El “poco” resultó ser el nebuloso Londres decimonónico recubierto de una espesa capa de humo fabril. Indignado, busco en mi memoria referentes literarios en los que apoyarme para afrontar la incómoda situación: don Quijote, Ignatius J. Reilly y el marqués de Sade. Por motivos obvios descarto a este último y me centro en la ejecución de la protesta. Primero, un espeluznante silbido de cabrero armenio; segundo, unas estrepitosas palmadas de foca circense.

A mi espalda silencio. “Está desenfocada ¿no?” pregunto al resto de público. De nuevo silencio. (Tal vez están aterrados por la abrupta aparición de un loco en la sala y temen por su vida, o tal vez adoptan esa actitud positiva de lechuguino lector de libros de autoayuda que afronta cualquier problema real con el coraje de un Teletubi).

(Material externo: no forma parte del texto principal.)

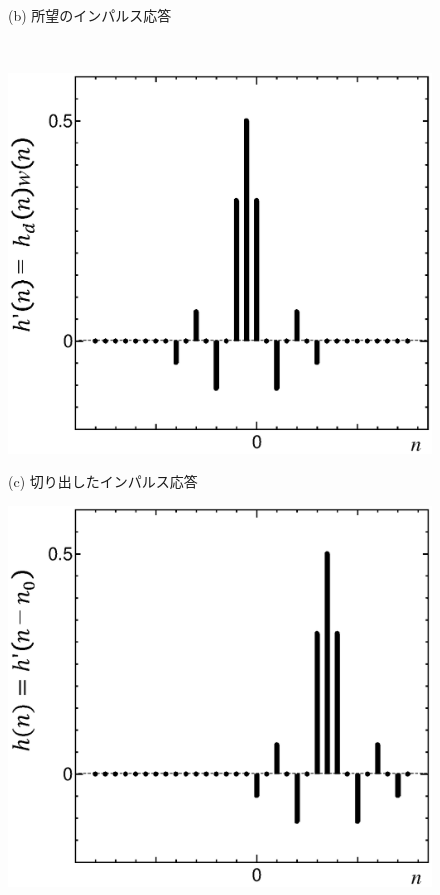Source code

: \begin{figure}[H]
\begin{center}
\begin{minipage}{.38\textwidth}
\begin{center}
(b) 所望のインパルス応答
\end{center}
\end{minipage}\\[.3\baselineskip]
\begin{minipage}{.38\textwidth}
\begin{center}
\includegraphics[width=.98\textwidth]{fig/zu-6-12-c.eps}

(c) 切り出したインパルス応答
\end{center}
\end{minipage}
\begin{minipage}{.38\textwidth}
\begin{center}
\includegraphics[width=.98\textwidth]{fig/zu-6-12-d.eps}


\end{center}
\end{minipage}
\end{center}
\end{figure}
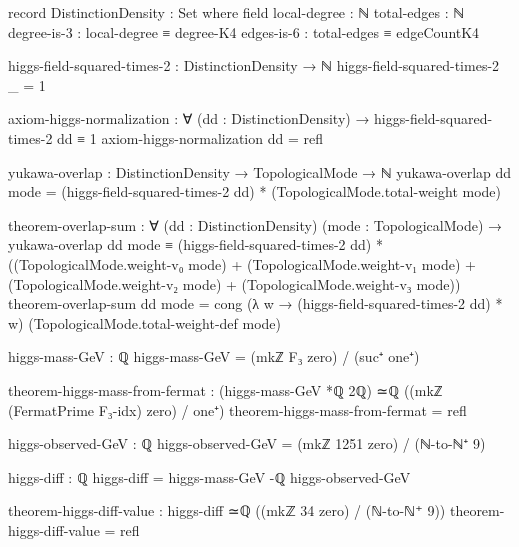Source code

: \documentclass[11pt,a4paper]{book}
\begin{document}
\begin{code}
record DistinctionDensity : Set where
  field
    local-degree : ℕ
    total-edges : ℕ
    degree-is-3 : local-degree ≡ degree-K4
    edges-is-6 : total-edges ≡ edgeCountK4

higgs-field-squared-times-2 : DistinctionDensity → ℕ
higgs-field-squared-times-2 _ = 1

axiom-higgs-normalization :
  ∀ (dd : DistinctionDensity) →
  higgs-field-squared-times-2 dd ≡ 1
axiom-higgs-normalization dd = refl

yukawa-overlap : DistinctionDensity → TopologicalMode → ℕ
yukawa-overlap dd mode = 
  (higgs-field-squared-times-2 dd) * (TopologicalMode.total-weight mode)

theorem-overlap-sum :
  ∀ (dd : DistinctionDensity) (mode : TopologicalMode) →
  yukawa-overlap dd mode ≡
    (higgs-field-squared-times-2 dd) *
    ((TopologicalMode.weight-v₀ mode) +
     (TopologicalMode.weight-v₁ mode) +
     (TopologicalMode.weight-v₂ mode) +
     (TopologicalMode.weight-v₃ mode))
theorem-overlap-sum dd mode = 
  cong (λ w → (higgs-field-squared-times-2 dd) * w) (TopologicalMode.total-weight-def mode)

\end{code}

\begin{code}
higgs-mass-GeV : ℚ
higgs-mass-GeV = (mkℤ F₃ zero) / (suc⁺ one⁺)

theorem-higgs-mass-from-fermat : (higgs-mass-GeV *ℚ 2ℚ) ≃ℚ ((mkℤ (FermatPrime F₃-idx) zero) / one⁺)
theorem-higgs-mass-from-fermat = refl

higgs-observed-GeV : ℚ
higgs-observed-GeV = (mkℤ 1251 zero) / (ℕ-to-ℕ⁺ 9)

higgs-diff : ℚ
higgs-diff = higgs-mass-GeV -ℚ higgs-observed-GeV

theorem-higgs-diff-value : higgs-diff ≃ℚ ((mkℤ 34 zero) / (ℕ-to-ℕ⁺ 9))
theorem-higgs-diff-value = refl
\end{code}
\end{document}

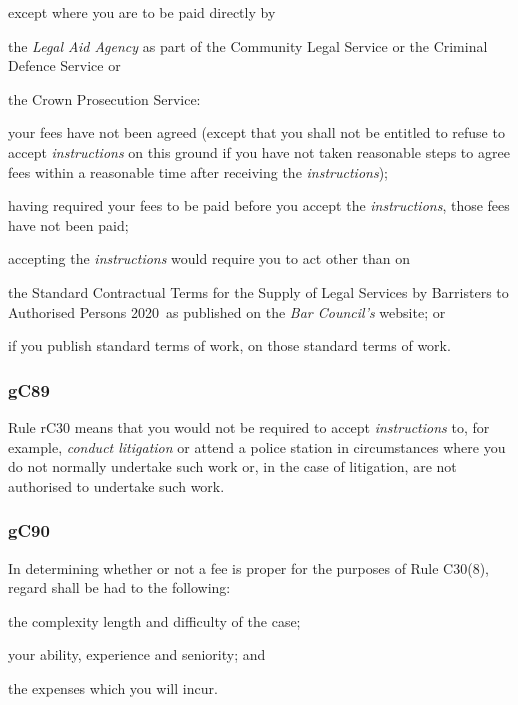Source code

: \begin{numlist}
\item except where you are to be paid directly by 
\begin{romlist}
\item the \emph{Legal Aid
Agency} as part of the Community Legal Service or the Criminal Defence
Service or 
\item the Crown Prosecution Service:\end{romlist}
\begin{alphlist}
\item your fees have not been agreed (except that you shall not be entitled
to refuse to accept \emph{instructions} on this ground if you have not
taken reasonable steps to agree fees within a reasonable time after
receiving the \emph{instructions});

\item having required your fees to be paid before you accept the
\emph{instructions}, those fees have not been paid;

\item accepting the \emph{instructions} would require you to act other than
on 
\begin{Alphlist}
\item the Standard Contractual Terms for the Supply of Legal Services
by Barristers to Authorised Persons 2020~as published on the \emph{Bar
Council's} website; or \item if you publish standard terms of work, on
those standard terms of work.
\end{Alphlist}\end{alphlist}
\end{numlist}


\subsubsection{\color{darkgrey}gC89}

Rule rC30 means that you would not be required to accept
\emph{instructions} to, for example, \emph{conduct litigation} or attend
a police station in circumstances where you do not normally undertake
such work or, in the case of litigation, are not authorised to undertake
such work.

\subsubsection{\color{darkgrey}gC90}

In determining whether or not a fee is proper for the purposes of Rule
C30(8), regard shall be had to the following:
\begin{numlist}\item the complexity length and difficulty of the case;
\item your ability, experience and seniority; and
\item the expenses which you will incur.
\end{numlist}
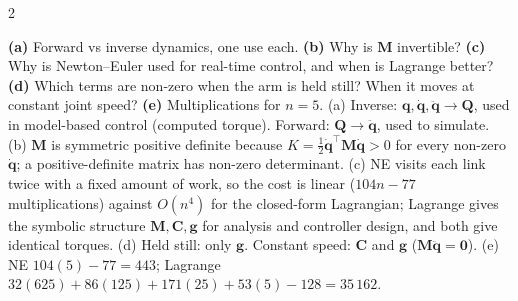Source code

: \begin{multicols}{2}
\begin{examq}
\textbf{(a)} Forward vs inverse dynamics, one use each. \textbf{(b)} Why is $\mathbf M$ invertible? \textbf{(c)} Why is Newton--Euler used for real-time control, and when is Lagrange better? \textbf{(d)} Which terms are non-zero when the arm is held still? When it moves at constant joint speed? \textbf{(e)} Multiplications for $n=5$.
\solution
(a) Inverse: $\mathbf q,\dot{\mathbf q},\ddot{\mathbf q}\to\mathbf Q$, used in model-based control (computed torque). Forward: $\mathbf Q\to\ddot{\mathbf q}$, used to simulate. (b) $\mathbf M$ is symmetric positive definite because $K=\tfrac12\dot{\mathbf q}^\top\mathbf M\dot{\mathbf q}>0$ for every non-zero $\dot{\mathbf q}$; a positive-definite matrix has non-zero determinant. (c) NE visits each link twice with a fixed amount of work, so the cost is linear ($104n-77$ multiplications) against $O(n^4)$ for the closed-form Lagrangian; Lagrange gives the symbolic structure $\mathbf M,\mathbf C,\mathbf g$ for analysis and controller design, and both give identical torques. (d) Held still: only $\mathbf g$. Constant speed: $\mathbf C$ and $\mathbf g$ ($\mathbf M\ddot{\mathbf q}=\mathbf 0$). (e) NE $104(5)-77=443$; Lagrange $32(625)+86(125)+171(25)+53(5)-128=35\,162$. \chk
\end{examq}
\end{multicols}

Propongo a mi pareja-cómplice que abandonemos la sala. Me sigue fiel y ligeramente avergonzada. Los mal pagados y peor vestidos trabajadores del cine reconocen que la óptica del proyector está defectuosa, nos devuelven el dinero y nos confiesan que el problema persiste porque muy poca gente reclama formalmente. Rellenamos las pertinentes reclamaciones.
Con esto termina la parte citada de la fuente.